DOD is planning for stable and long-term research funding, but the strategy document doesn’t mention the impending 2020 budget. According to the fact sheet, “The department is identifying budget and resource impacts for the Fiscal Year 2020 budget.”
The strategy is thin on specifics of how DOD plans to increase its AI workforce but emphasizes needed investments in R&D, training, recruiting as well as partnerships with academia and industry.
The strategy also attempts to quell job security fears, saying AI won’t replace service members or DOD workers: “The women and men in the U.S. armed forces remain our enduring source of strength; we will use AI-enabled information, tools, and systems to empower, not replace, those who serve.”

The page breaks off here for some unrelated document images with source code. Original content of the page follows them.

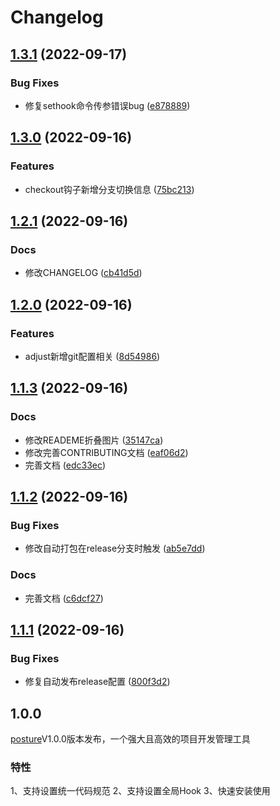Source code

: # Changelog

## [1.3.1](https://github.com/WGrape/posture/compare/v1.3.0...v1.3.1) (2022-09-17)


### Bug Fixes

* 修复sethook命令传参错误bug ([e878889](https://github.com/WGrape/posture/commit/e8788892ce5ca793816ca86171191e049b284974))

## [1.3.0](https://github.com/WGrape/posture/compare/v1.2.1...v1.3.0) (2022-09-16)


### Features

* checkout钩子新增分支切换信息 ([75bc213](https://github.com/WGrape/posture/commit/75bc2132ff318bac13f02d74a2ec992d465de783))

## [1.2.1](https://github.com/WGrape/posture/compare/v1.2.0...v1.2.1) (2022-09-16)


### Docs

* 修改CHANGELOG ([cb41d5d](https://github.com/WGrape/posture/commit/cb41d5d76e42d181edb8bdb65523610da2615e0c))

## [1.2.0](https://github.com/WGrape/posture/compare/v1.1.2...v1.2.0) (2022-09-16)


### Features

* adjust新增git配置相关 ([8d54986](https://github.com/WGrape/posture/commit/8d54986cdc084c6559cf35268fd06a2ae0d479a2))

## [1.1.3](https://github.com/WGrape/posture/compare/v1.1.2...v1.1.3) (2022-09-16)


### Docs

* 修改READEME折叠图片 ([35147ca](https://github.com/WGrape/posture/commit/35147caba73f9538293b3c93c348403527e7e144))
* 修改完善CONTRIBUTING文档 ([eaf06d2](https://github.com/WGrape/posture/commit/eaf06d26eddf345247ea44074c8d4a9932f966f9))
* 完善文档 ([edc33ec](https://github.com/WGrape/posture/commit/edc33ecb089ee92ee9f5818ba125a6ee11f2bdea))

## [1.1.2](https://github.com/WGrape/posture/compare/v1.1.1...v1.1.2) (2022-09-16)


### Bug Fixes

* 修改自动打包在release分支时触发 ([ab5e7dd](https://github.com/WGrape/posture/commit/ab5e7dd66808e8ab1ad4c0029b0fd8774a487722))


### Docs

* 完善文档 ([c6dcf27](https://github.com/WGrape/posture/commit/c6dcf2772fcdda742be9e63694c9de5723f808a9))

## [1.1.1](https://github.com/WGrape/posture/compare/v1.1.0...v1.1.1) (2022-09-16)


### Bug Fixes

* 修复自动发布release配置 ([800f3d2](https://github.com/WGrape/posture/commit/800f3d2287f38551259991896bf2ccc4c8d6fafd))

## 1.0.0

[posture](https://github.com/WGrape/CIManager)V1.0.0版本发布，一个强大且高效的项目开发管理工具

### 特性
1、支持设置统一代码规范
2、支持设置全局Hook
3、快速安装使用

The DOD strategy comes a day after President Donald Trump signed an executive order directing federal agencies to invest in AI technologies through workforce training, current and future programs, development of technical standards and support of automation.
The White House directive, which created the American AI Initiative, also established dominance in the AI realm as an official policy position.
“The present moment is pivotal: we must act to protect our security and advance our competiveness,” the DOD document states. “But we must embrace change if we are to reap the benefits of continued security and prosperity for the future.”
About the Author
Lauren C. Williams is a staff writer at FCW covering defense and cybersecurity.
Prior to joining FCW, Williams was the tech reporter for ThinkProgress, where she covered everything from internet culture to national security issues. In past positions, Williams covered health care, politics and crime for various publications, including The Seattle Times.
Williams graduated with a master's in journalism from the University of Maryland, College Park and a bachelor's in dietetics from the University of Delaware. She can be contacted at email@example.com, or follow her on Twitter @lalaurenista.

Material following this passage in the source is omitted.